If you find yourself shaking your head when you read those words, it’s probably because you haven’t gone through it yourself. And I don’t blame you! If I didn’t have to, I wouldn’t either.
Legalese sucks, man. The visas that are given out are too costly and restrictive for the immigrant workers this country needs. The system was most recently revised more than 50 years ago. It’s terribly outdated. And if you don’t fit within that system, you’re out of luck. If you are one of the numerous people who argue that the undocumented people should just “get legal,” or just “be legal,” I recommend that you fight with us to reform the system so that we can “get legal.” Because that’s what we want, too.
The uncertainty that undocumented immigrants live with today is great. It’s a heavy add-on to the uncertainty of life. It affects those with and without DACA.
Now, even the temporary security I had from DACA feels more temporary than I would like. If Trump follows through on his promise to eliminate it—and there’s little reason to think he won’t, given that it is one of the easiest of his promises to fulfill—people in my situation will return to square one. The original stage of our constant uncertainty.
DACA was never a long-term solution. But it was a stopgap measure that helped to reduce the instability of being an undocumented immigrant in this country. It was a small clearing in the woods, where we could pretend for just a little while that we are like everyone else in this country. That we had the same rights and privileges as everyone else who works here and pays taxes and aspires to bigger and better things in life. That we had the same rights as everyone else to dream and plan for and reach the future.
In the four years since that joyous mail day, I’ve been busy trying to develop my skills as a filmmaker, a writer, a person. I’ve renewed my DACA card every two years, as required by law.
The first year I renewed DACA I had just moved to New York on my own savings. I worked as (possibly the worst-ever) administrative assistant at a small private school, and I freelanced in film and media, until I was able to move into a full-time position at Fusion.
Not everyone I work with knows about my immigration status. I don’t wear it on my sleeve. I don’t talk about it ad nauseum. But it’s always on my mind; I can rarely forget it.

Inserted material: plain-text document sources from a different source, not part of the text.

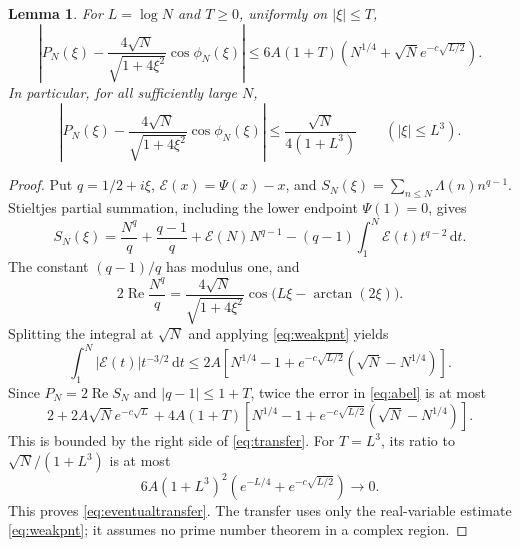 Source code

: \documentclass[11pt]{article}
\newtheorem{lemma}[theorem]{Lemma}
\theoremstyle{remark}
\newcommand{\dd}{\,\mathrm d}
\numberwithin{equation}{section}
\begin{document}
\begin{lemma}\label{lem:transfer}
For $L=\log N$ and $T\ge0$, uniformly on $|\xi|\le T$,
\begin{equation}\label{eq:transfer}
 \left|P_N(\xi)-\frac{4\sqrt N}{\sqrt{1+4\xi^2}}
                   \cos\phi_N(\xi)\right|
 \le6A(1+T)\left(N^{1/4}+\sqrt N e^{-c\sqrt{L/2}}\right).
\end{equation}
In particular, for all sufficiently large $N$,
\begin{equation}\label{eq:eventualtransfer}
 \left|P_N(\xi)-\frac{4\sqrt N}{\sqrt{1+4\xi^2}}
                   \cos\phi_N(\xi)\right|
 \le\frac{\sqrt N}{4(1+L^3)}\qquad(|\xi|\le L^3).
\end{equation}
\end{lemma}
\begin{proof}
Put $q=1/2+i\xi$, $\mathcal E(x)=\Psi(x)-x$, and
$S_N(\xi)=\sum_{n\le N}\Lambda(n)n^{q-1}$. Stieltjes partial summation, including the lower endpoint $\Psi(1)=0$, gives
\begin{equation}\label{eq:abel}
 S_N(\xi)=\frac{N^q}{q}+\frac{q-1}{q}
     +\mathcal E(N)N^{q-1}
     -(q-1)\int_1^N\mathcal E(t)t^{q-2}\dd t.
\end{equation}
The constant $(q-1)/q$ has modulus one, and
\[
 2\operatorname{Re}\frac{N^q}{q}
 =\frac{4\sqrt N}{\sqrt{1+4\xi^2}}
       \cos\bigl(L\xi-\arctan(2\xi)\bigr).
\]
Splitting the integral at $\sqrt N$ and applying \eqref{eq:weakpnt} yields
\begin{equation}\label{eq:integralbound}
 \int_1^N|\mathcal E(t)|t^{-3/2}\dd t
 \le2A\left[N^{1/4}-1+
      e^{-c\sqrt{L/2}}(\sqrt N-N^{1/4})\right].
\end{equation}
Since $P_N=2\operatorname{Re}S_N$ and $|q-1|\le1+T$, twice the error in \eqref{eq:abel} is at most
\[
 2+2A\sqrt N e^{-c\sqrt L}
 +4A(1+T)\left[N^{1/4}-1+
      e^{-c\sqrt{L/2}}(\sqrt N-N^{1/4})\right].
\]
This is bounded by the right side of \eqref{eq:transfer}. For $T=L^3$, its ratio to $\sqrt N/(1+L^3)$ is at most
\[
 6A(1+L^3)^2\left(e^{-L/4}+e^{-c\sqrt{L/2}}\right)\longrightarrow0.
\]
This proves \eqref{eq:eventualtransfer}. The transfer uses only the real-variable estimate \eqref{eq:weakpnt}; it assumes no prime number theorem in a complex region.
\end{proof}
\end{document}
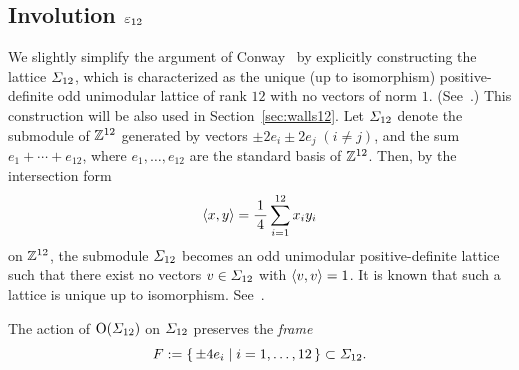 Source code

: \documentclass{amsart} %
\begin{document}
\subsection{Involution $\vep_{12}$}\label{subsec:vep12}
%
We slightly simplify the argument of Conway~\cite[Chapter~10, Section~3.3]{theCSbook} 
by  explicitly constructing the  lattice  $\Sigmatwlv$,
which is characterized as the unique (up to isomorphism) positive-definite odd unimodular lattice  of rank $12$ 
with no vectors of norm $1$. (See~\cite[Chapter 16]{theCSbook}.)
This construction will be also used in Section~\ref{sec:walls12}.
Let $\Sigmatwlv$ denote the submodule of $\ZZ^{12}$ generated by vectors 
$\pm 2 e_i\pm 2 e_j\; (i\ne j)$, 
and the sum $e_1+\cdots+e_{12}$,
where $e_1,\dots, e_{12}$ are the standard basis of $\ZZ^{12}$.
Then, by the intersection form 
\[
\intf{x, y}=\frac{1}{\,4\,} \sum_{i=1}^{12} x_i y_i
\]
on $\ZZ^{12}$, the submodule $\Sigmatwlv$ becomes an odd unimodular
positive-definite  lattice 
such that there exist no vectors $v\in \Sigmatwlv$ with  $\intf{v, v}=1$.
It is known that such a lattice is unique up to isomorphism. 
See~\cite[Table 16.7]{theCSbook}.
%
\begin{lemma}\label{lem:frame}
The action of $\OG(\Sigmatwlv)$ on $\Sigmatwlv$  preserves
the \emph{frame}
\[
F:=\set{\pm 4 e_i}{i=1, \dots, 12}\subset \Sigmatwlv.
\]
\end{lemma}
%
\end{document}
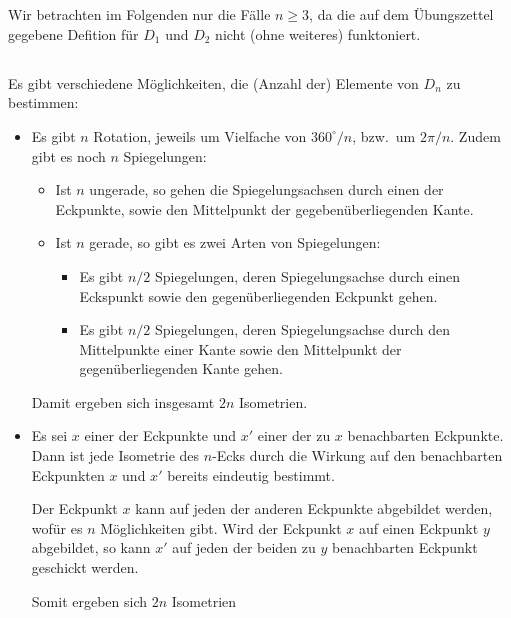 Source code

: \section{}

Wir betrachten im Folgenden nur die Fälle $n \geq 3$, da die auf dem Übungszettel gegebene Defition für $D_1$ und $D_2$ nicht (ohne weiteres) funktoniert.





\subsection{}

Es gibt verschiedene Möglichkeiten, die (Anzahl der) Elemente von $D_n$ zu bestimmen:

\begin{itemize}
  \item
    Es gibt $n$ Rotation, jeweils um Vielfache von $360^\circ/n$, bzw.\ um $2\pi/n$.
    Zudem gibt es noch $n$ Spiegelungen:
    \begin{itemize}
      \item
        Ist $n$ ungerade, so gehen die Spiegelungsachsen durch einen der Eckpunkte, sowie den Mittelpunkt der gegebenüberliegenden Kante.
      \item
        Ist $n$ gerade, so gibt es zwei Arten von Spiegelungen:
        \begin{itemize}
          \item
            Es gibt $n/2$ Spiegelungen, deren Spiegelungsachse durch einen Eckspunkt sowie den gegenüberliegenden Eckpunkt gehen.
          \item
            Es gibt $n/2$ Spiegelungen, deren Spiegelungsachse durch den Mittelpunkte einer Kante sowie den Mittelpunkt der gegenüberliegenden Kante gehen.
        \end{itemize}
    \end{itemize}
    Damit ergeben sich insgesamt $2n$ Isometrien.
    
  \item
    Es sei $x$ einer der Eckpunkte und $x'$ einer der zu $x$ benachbarten Eckpunkte.
    Dann ist jede Isometrie des $n$-Ecks durch die Wirkung auf den benachbarten Eckpunkten $x$ und $x'$ bereits eindeutig bestimmt.
    
    Der Eckpunkt $x$ kann auf jeden der anderen Eckpunkte abgebildet werden, wofür es $n$ Möglichkeiten gibt.
    Wird der Eckpunkt $x$ auf einen Eckpunkt $y$ abgebildet, so kann $x'$ auf jeden der beiden zu $y$ benachbarten Eckpunkt geschickt werden.
    
    Somit ergeben sich $2n$ Isometrien
\end{itemize}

The second time I renewed DACA was this year. Due to the lag in the system, perhaps due to a pre-election rush on renewals, I was forced to take unpaid time off from work until I got my renewed card in the mail to work legally again. Despite working for a news site that has a progressive editorial stance, I was almost terminated. I eventually got my card in the mail three hours before I was set to be fired. Others in my position were not so lucky.
I don’t pretend to speak for everyone who is living in this country without proper immigration documents— all 11 million of us. I don’t pretend to speak for everyone who is marginalized in this country. But I do suspect that I speak for many of us when I say that the ifs of being undocumented are nothing new. And if anything, these ifs are what strengthens our hope.

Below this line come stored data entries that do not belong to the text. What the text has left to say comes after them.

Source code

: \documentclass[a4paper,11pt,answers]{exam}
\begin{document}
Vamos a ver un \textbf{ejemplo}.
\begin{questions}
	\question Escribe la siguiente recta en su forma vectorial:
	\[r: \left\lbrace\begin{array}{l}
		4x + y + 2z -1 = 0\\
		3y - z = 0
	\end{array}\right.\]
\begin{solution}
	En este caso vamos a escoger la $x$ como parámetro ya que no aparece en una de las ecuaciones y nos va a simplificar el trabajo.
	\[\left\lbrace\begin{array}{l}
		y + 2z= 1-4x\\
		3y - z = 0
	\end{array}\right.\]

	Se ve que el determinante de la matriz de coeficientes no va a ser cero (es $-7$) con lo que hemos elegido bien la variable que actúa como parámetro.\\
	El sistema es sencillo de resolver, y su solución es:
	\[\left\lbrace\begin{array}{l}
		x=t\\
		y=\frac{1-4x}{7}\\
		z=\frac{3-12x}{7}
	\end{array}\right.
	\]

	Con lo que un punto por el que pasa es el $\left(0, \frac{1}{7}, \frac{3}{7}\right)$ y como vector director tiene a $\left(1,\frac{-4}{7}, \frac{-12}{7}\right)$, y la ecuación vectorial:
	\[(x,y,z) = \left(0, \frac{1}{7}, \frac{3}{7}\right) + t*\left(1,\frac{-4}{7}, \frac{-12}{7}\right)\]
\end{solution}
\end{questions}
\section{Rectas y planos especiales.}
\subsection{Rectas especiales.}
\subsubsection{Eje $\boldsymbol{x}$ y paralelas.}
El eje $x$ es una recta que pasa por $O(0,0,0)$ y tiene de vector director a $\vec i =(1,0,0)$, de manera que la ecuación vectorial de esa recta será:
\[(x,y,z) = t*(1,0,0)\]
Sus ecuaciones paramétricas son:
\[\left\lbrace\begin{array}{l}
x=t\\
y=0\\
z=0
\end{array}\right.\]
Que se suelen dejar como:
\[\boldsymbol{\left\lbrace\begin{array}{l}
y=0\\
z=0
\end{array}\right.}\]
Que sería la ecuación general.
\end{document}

Our hope is raw. Our hope is beaten. Our hope is bruised. But our hope is there. Our hope is there when we wake up every morning, and it’s with us when we go to bed at night. And in the morning, we still have hope. And no law, policy, or mean talk can take our hope away.
I urge those in power to work with that hope, to work with us, to bring us into the fold. Because we are America. And if America allows it, we have a lot of hope to give.
Jorge Corona is a filmmaker, photographer, and writer born in Mexico, raised in Texas, and living in New York.